Exodus for all
Amos 9:7 “Are not you Israelites the same to me as the Cushites?”
declares the Lord. “Did I not
bring Israel up from Egypt, the Philistines from Caphtor and the Arameans
from Kir?”
The Israelites were trapped. They had been slaves in Egypt for
over 400 years. But then God used His chosen servant, Moses, to go to Pharaoh
and proclaim God’s thunderous demand, “Let my people go!” When Pharaoh refused,
God brought His divine judgment upon Egypt in order to force Pharaoh’s hand.
Plagues of blood, frogs, gnats, flies, death to the livestock, boils, hail,
locusts, darkness, and death to the firstborn pummeled the land, its people,
and its animals.
Finally, Pharaoh relented and kicked the Israelites out of
Egypt. It was a great exodus with much rejoicing.

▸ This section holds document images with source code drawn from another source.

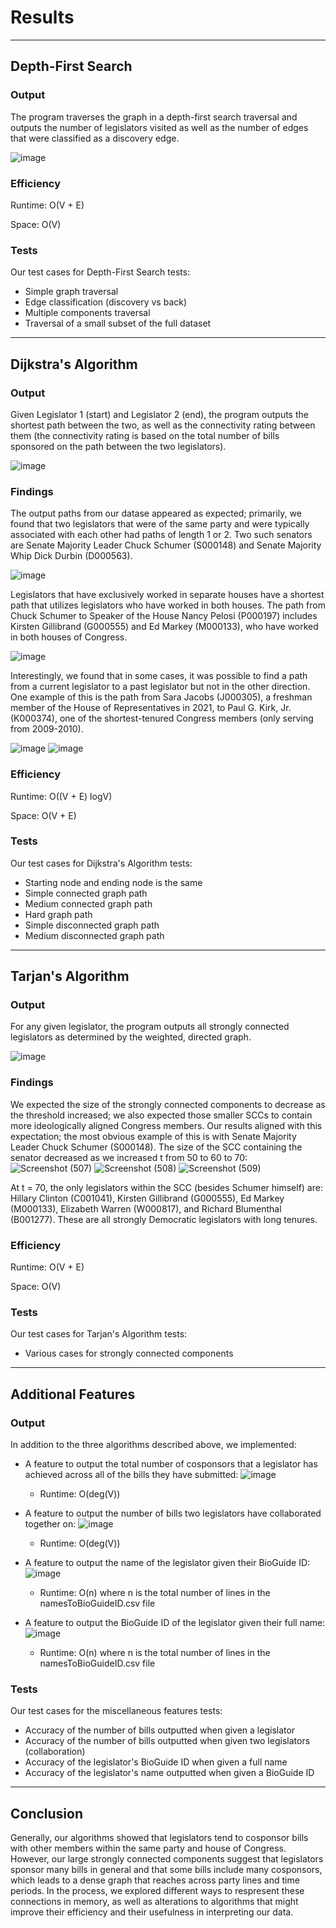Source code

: # Results
---------------
## Depth-First Search
### Output
The program traverses the graph in a depth-first search traversal and outputs the number of legislators visited as well as the number of edges that were classified as a discovery edge.

![image](https://media.github-dev.cs.illinois.edu/user/14278/files/f24c9b22-2d16-489e-bd85-183b6f1c6455)

### Efficiency
Runtime: O(V + E)

Space: O(V)

### Tests
Our test cases for Depth-First Search tests:
* Simple graph traversal
* Edge classification (discovery vs back)
* Multiple components traversal
* Traversal of a small subset of the full dataset

---------------
## Dijkstra's Algorithm
### Output
Given Legislator 1 (start) and Legislator 2 (end), the program outputs the shortest path between the two, as well as the connectivity rating between them (the connectivity rating is based on the total number of bills sponsored on the path between the two legislators).


![image](https://media.github-dev.cs.illinois.edu/user/14278/files/6adc4276-e897-49c8-bc6f-9d8e25f52b8a)


### Findings
The output paths from our datase appeared as expected; primarily, we found that two legislators that were of the same party and were typically associated with each other had paths of length 1 or 2. Two such senators are Senate Majority Leader Chuck Schumer (S000148) and Senate Majority Whip Dick Durbin (D000563).

![image](https://media.github-dev.cs.illinois.edu/user/14278/files/bf43805b-24e0-45c7-a46d-0b043742919d)

Legislators that have exclusively worked in separate houses have a shortest path that utilizes legislators who have worked in both houses. The path from Chuck Schumer to Speaker of the House Nancy Pelosi (P000197) includes Kirsten Gillibrand (G000555) and Ed Markey (M000133), who have worked in both houses of Congress.

![image](https://media.github-dev.cs.illinois.edu/user/14278/files/8bc04f68-e45d-4cbd-b252-28e87736822f)

Interestingly, we found that in some cases, it was possible to find a path from a current legislator to a past legislator but not in the other direction. One example of this is the path from Sara Jacobs (J000305), a freshman member of the House of Representatives in 2021, to Paul G. Kirk, Jr. (K000374), one of the shortest-tenured Congress members (only serving from 2009-2010).

![image](https://media.github-dev.cs.illinois.edu/user/14278/files/b30efc9f-3c4c-48c1-a95d-92026bcc93b9)
![image](https://media.github-dev.cs.illinois.edu/user/14278/files/eaf0b870-2815-4912-bbd7-668f692caaa8)

### Efficiency
Runtime: O((V + E) logV)

Space: O(V + E)

### Tests
Our test cases for Dijkstra's Algorithm tests:
* Starting node and ending node is the same
* Simple connected graph path
* Medium connected graph path
* Hard graph path
* Simple disconnected graph path
* Medium disconnected graph path

---------------
## Tarjan's Algorithm
### Output
For any given legislator, the program outputs all strongly connected legislators as determined by the weighted, directed graph.

![image](https://media.github-dev.cs.illinois.edu/user/14278/files/8ccc6e95-3657-4d4b-878b-f931d5d28fb2)

### Findings
We expected the size of the strongly connected components to decrease as the threshold increased; we also expected those smaller SCCs to contain more ideologically aligned Congress members. Our results aligned with this expectation; the most obvious example of this is with Senate Majority Leader Chuck Schumer (S000148). The size of the SCC containing the senator decreased as we increased t from 50 to 60 to 70:
![Screenshot (507)](https://media.github-dev.cs.illinois.edu/user/14308/files/9d05fb1f-ad02-4a9b-89e2-53d819984d45)
![Screenshot (508)](https://media.github-dev.cs.illinois.edu/user/14308/files/62f2a761-42e8-457a-b4ef-a1241b80b937)
![Screenshot (509)](https://media.github-dev.cs.illinois.edu/user/14308/files/d473cd16-eb22-4d51-9c99-51f7f652984e)

At t = 70, the only legislators within the SCC (besides Schumer himself) are: Hillary Clinton (C001041), Kirsten Gillibrand (G000555), Ed Markey (M000133), Elizabeth Warren (W000817), and Richard Blumenthal (B001277). These are all strongly Democratic legislators with long tenures.

### Efficiency
Runtime: O(V + E)

Space: O(V)

### Tests
Our test cases for Tarjan's Algorithm tests:
* Various cases for strongly connected components

---------------
## Additional Features
### Output
In addition to the three algorithms described above, we implemented:

* A feature to output the total number of cosponsors that a legislator has achieved across all of the bills they have submitted:
![image](https://media.github-dev.cs.illinois.edu/user/14278/files/27abead8-0147-4df6-ac24-f284a1c79dba)
    * Runtime: O(deg(V))

* A feature to output the number of bills two legislators have collaborated together on:
 ![image](https://media.github-dev.cs.illinois.edu/user/14278/files/5b2ef1c4-2214-40fc-ada3-c08738d018e7)
     * Runtime: O(deg(V))
 
* A feature to output the name of the legislator given their BioGuide ID:
![image](https://media.github-dev.cs.illinois.edu/user/14278/files/6e620236-a734-4f2b-ae63-b511ae808d51)
    * Runtime: O(n) where n is the total number of lines in the namesToBioGuideID.csv file

* A feature to output the BioGuide ID of the legislator given their full name:
![image](https://media.github-dev.cs.illinois.edu/user/14278/files/3bbce889-d8b3-480f-854c-b3c5139c3e9b)
    * Runtime: O(n) where n is the total number of lines in the namesToBioGuideID.csv file


### Tests
Our test cases for the miscellaneous features tests:

* Accuracy of the number of bills outputted when given a legislator
* Accuracy of the number of bills outputted when given two legislators (collaboration)
* Accuracy of the legislator's BioGuide ID when given a full name
* Accuracy of the legislator's name outputted when given a BioGuide ID

---------------
## Conclusion

Generally, our algorithms showed that legislators tend to cosponsor bills with other members within the same party and house of Congress. However, our large strongly connected components suggest that legislators sponsor many bills in general and that some bills include many cosponsors, which leads to a dense graph that reaches across party lines and time periods. In the process, we explored different ways to respresent these connections in memory, as well as alterations to algorithms that might improve their efficiency and their usefulness in interpreting our data.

But very quickly the Israelites were trapped again. Pharaoh
reneged on his relenting. Instead, he became relentless. The Red Sea was in
front of the Israelites. Pharaoh and his well-trained and well-equipped
Egyptian army was behind them. The Israelites could hear the way cry of Egypt’s
choicest warriors: “I will draw my sword, and my hand will destroy you” (Exodus
15:9). There was nowhere to go; no way to
escape.
God protected His people by having the angel of the Lord
move in between the Israelites and Egyptians in the form of a pillar fire. That
night, the Lord opened a path through the Red Sea with a great east wind. With
walls of water standing miraculously on each side of them, the Israelites
crossed through the Red Sea on dry land. Neither defeat nor death touched a
single one of them.
But when the Egyptian army tried to follow the same path at
dawn the next morning, the Lord allowed the sea to go back into place. The
walls of water crashed down upon the chariots and their horsemen. Not a single
Egyptian soldier survived. Their death and destruction was complete.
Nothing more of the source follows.